Last week was the World Summit on the Information Society in Tunisia (“the land of civilization, culture and enlightened thinking”, according to the official Web page). It has been reported that the conference was supposed to be about narrowing the digital divide. Croquet architect and all-around Computer God Alan Kay presented a model of the dynabook, er, $100 laptop to UN Secretary General Kofi Annan, while his buddy Nicholas Negroponte presented one to the Pope. Picture here. (And there was much amusement in the Stearns household when we realized that this made me one degree of separation from Annan and two from the Pope.) A lot of world leaders were taking this theme very seriously, but I hear the conference turned out to be all about US control over the ICANN system for Internet domain names. Even more leaders were taking seriously this idea, as argued by countries like China and Iran, that the world can’t accept ICANN to be under the control of a rogue state that practices state censorship, executions, unilateral invasion, torture, use of chemical weapons, etc. President Bush chose not to attend, in order to that he might visit Asia and criticize China regarding human rights.

The ICANN flap is interesting in several ways. There’s the timely main story in the news about the relationship between the US and the rest of the world. Then there’s the timeless backstory about the idea that progress is not achieved by consensus or committee, but by someone actually doing something that works. That’s what the US did. We only got into trouble because it was successful. I’m fascinated by this idea lately as it relates to development within Croquet. It’s hard for people who feel excluded to do other than to demand sharing, and particularly hard for them to realize that nobody “anointed” the folks who are producing the stuff they want to be shared. People do stuff and it works. Then other people want it. The trick, if it were possible to optimize such things, would be to share when things aren’t yet working so that others might join in the creative fun. But too many cooks and the management cost of such “optimization” can easily spoil the soup. It’s a dicey thing. I know, because I’m on both sides of the problem right now.

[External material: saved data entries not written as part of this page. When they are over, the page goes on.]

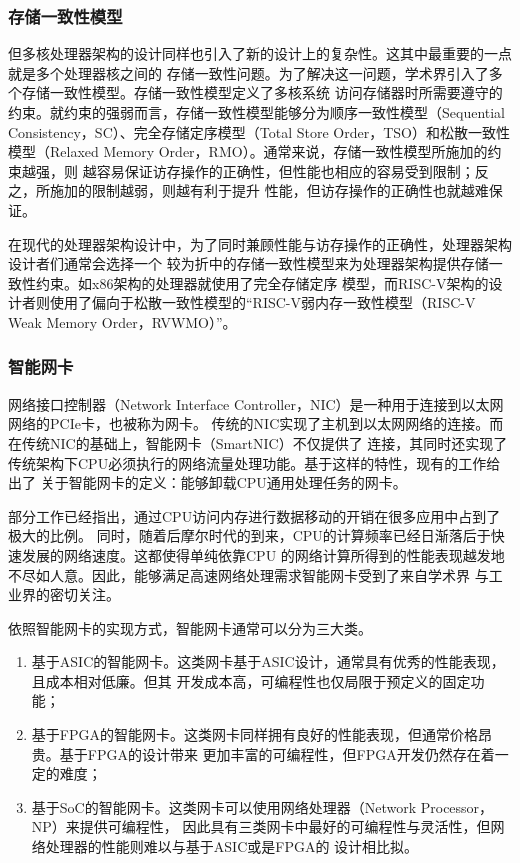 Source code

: \subsubsection{存储一致性模型}
\label{section:background_consistent_model}

但多核处理器架构的设计同样也引入了新的设计上的复杂性。这其中最重要的一点就是多个处理器核之间的
存储一致性问题。为了解决这一问题，学术界引入了多个存储一致性模型。存储一致性模型定义了多核系统
访问存储器时所需要遵守的约束。就约束的强弱而言，存储一致性模型能够分为顺序一致性模型（Sequential
Consistency，SC）、完全存储定序模型（Total Store Order，TSO）和松散一致性模型（Relaxed
Memory Order，RMO）\cite{sorin2011primer}。通常来说，存储一致性模型所施加的约束越强，则
越容易保证访存操作的正确性，但性能也相应的容易受到限制；反之，所施加的限制越弱，则越有利于提升
性能，但访存操作的正确性也就越难保证。

在现代的处理器架构设计中，为了同时兼顾性能与访存操作的正确性，处理器架构设计者们通常会选择一个
较为折中的存储一致性模型来为处理器架构提供存储一致性约束。如x86架构的处理器就使用了完全存储定序
模型，而RISC-V架构的设计者则使用了偏向于松散一致性模型的“RISC-V弱内存一致性模型（RISC-V Weak
Memory Order，RVWMO）”\cite{waterman2016design,waterman2014risc,waterman2015risc}。

\subsubsection{智能网卡}
\label{section:background_smartnic}

网络接口控制器（Network Interface Controller，NIC）是一种用于连接到以太网网络的PCIe卡，也被称为网卡。
传统的NIC实现了主机到以太网网络的连接。而在传统NIC的基础上，智能网卡（SmartNIC）不仅提供了
连接，其同时还实现了传统架构下CPU必须执行的网络流量处理功能。基于这样的特性，现有的工作给出了
关于智能网卡的定义：能够卸载CPU通用处理任务的网卡\cite{pcmag_smartnic,maxiaoxiao2022survey}。

部分工作已经指出，通过CPU访问内存进行数据移动的开销在很多应用中占到了极大的比例\cite{maxiaoxiao2022survey}。
同时，随着后摩尔时代的到来，CPU的计算频率已经日渐落后于快速发展的网络速度。这都使得单纯依靠CPU
的网络计算所得到的性能表现越发地不尽如人意。因此，能够满足高速网络处理需求智能网卡受到了来自学术界
与工业界的密切关注。

依照智能网卡的实现方式，智能网卡通常可以分为三大类\cite{bhalgat2021smartnic}。

\begin{enumerate}
  \item 基于ASIC的智能网卡。这类网卡基于ASIC设计，通常具有优秀的性能表现，且成本相对低廉。但其
        开发成本高，可编程性也仅局限于预定义的固定功能；
  \item 基于FPGA的智能网卡。这类网卡同样拥有良好的性能表现，但通常价格昂贵。基于FPGA的设计带来
        更加丰富的可编程性，但FPGA开发仍然存在着一定的难度；
  \item 基于SoC的智能网卡。这类网卡可以使用网络处理器（Network Processor，NP）来提供可编程性，
        因此具有三类网卡中最好的可编程性与灵活性，但网络处理器的性能则难以与基于ASIC或是FPGA的
        设计相比拟。
\end{enumerate}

But the most noteworthy thing of all, to my mind, is that the ICANN flap is all so unecessary. US officials say the current system works just fine, technically, and they’re sort of right, except that the rest of the world says it doesn’t, and they’re right too. But I think there’s a much better way to handle the mapping of addresses, which we’re currently trying to build out in Croquet. Whether we’re the ones to do it or not, there’s no technical reason that the whole thing can’t be done in a way that makes the whole political argument moot.